Over a thousand names remain on a list of those unaccounted for after the so-called "Camp Fire" swept through the town of Paradise on November 8.
Authorities stressed many of those may be safe and unaware they have been reported missing.
A state incident report released yesterday evening says the flames destroyed more than 10,500 homes.
Hundreds of volunteers are sifting through ash and debris, searching for human remains before expected rains complicate their efforts.
The predicted downpours could wash away telltale fragments of bone, or turn loose, dry ash into a thick paste that would frustrate the search.
The fire was 65% contained yesterday.
Crews searching for human remains are stepping up their efforts ahead of rains forecast.
A team of 10 volunteers along with a cadaver dog was examining burned houses yesterday in a Paradise neighborhood.
They are focusing on vehicles, bathtubs, and mattress springs that indicate a charred bed.
If no remains are found, the team leaves a note in orange spray paint near the home.
The National Park Service says all but one of 13 mountain lions being tracked in Southern California mountains have been accounted for following the wildfire.

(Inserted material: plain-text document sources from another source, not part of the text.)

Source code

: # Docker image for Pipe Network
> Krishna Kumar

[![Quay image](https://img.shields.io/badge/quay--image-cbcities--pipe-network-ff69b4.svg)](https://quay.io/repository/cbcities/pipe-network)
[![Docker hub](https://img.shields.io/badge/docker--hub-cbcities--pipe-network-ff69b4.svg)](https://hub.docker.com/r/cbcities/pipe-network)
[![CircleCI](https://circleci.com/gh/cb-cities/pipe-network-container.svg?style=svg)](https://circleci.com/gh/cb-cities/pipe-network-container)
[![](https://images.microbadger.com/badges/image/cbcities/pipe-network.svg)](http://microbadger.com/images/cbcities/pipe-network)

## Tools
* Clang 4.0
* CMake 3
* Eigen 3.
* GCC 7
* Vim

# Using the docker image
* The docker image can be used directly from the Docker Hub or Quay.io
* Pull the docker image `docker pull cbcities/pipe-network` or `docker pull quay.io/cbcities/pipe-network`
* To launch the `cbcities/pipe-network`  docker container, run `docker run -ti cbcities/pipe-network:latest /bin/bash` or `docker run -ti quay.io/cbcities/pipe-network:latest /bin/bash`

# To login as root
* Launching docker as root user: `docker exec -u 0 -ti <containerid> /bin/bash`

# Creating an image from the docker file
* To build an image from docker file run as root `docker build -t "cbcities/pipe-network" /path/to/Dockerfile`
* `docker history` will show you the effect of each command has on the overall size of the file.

The only missing mountain lion was one dubbed P-74, a young male born last year.
In addition, all four bobcats that the agency monitors via GPS have been located in the Santa Monica Mountains, northwest of Los Angeles.
The huge Southern California wildfire, "Woolsey Fire", has destroyed 1,130 buildings, many of them homes, and damaged 300.
The tally is continuing. Officials have again increased the number of homes and other structures burned by the wildfire.
Firefighters are also said to be making progress against it.
More evacuees have been allowed back in their homes and the 391-square-kilometer blaze is now 88% contained.
Meanwhile, California's Governor Jerry Brown said in an interview on CBS's 'Face the Nation', which aired yesterday, that President Donald Trump, has "got our back" and has pledged to continue to help.
Trump initially blamed state officials for poor forest management in exacerbating the fires and threatened to cut federal funding.
He has since signed an emergency declaration and toured the devastated areas Saturday.
Brown also suggested in the CBS interview that the wildfires will make believers of even the most ardent climate change skeptics "in less than five years" and that those living near forests might need to build underground shelters to protect them from wildfires going forward.
Pope Francis has prayed for victims of California's wildfires and freezing weather on the US East Coast.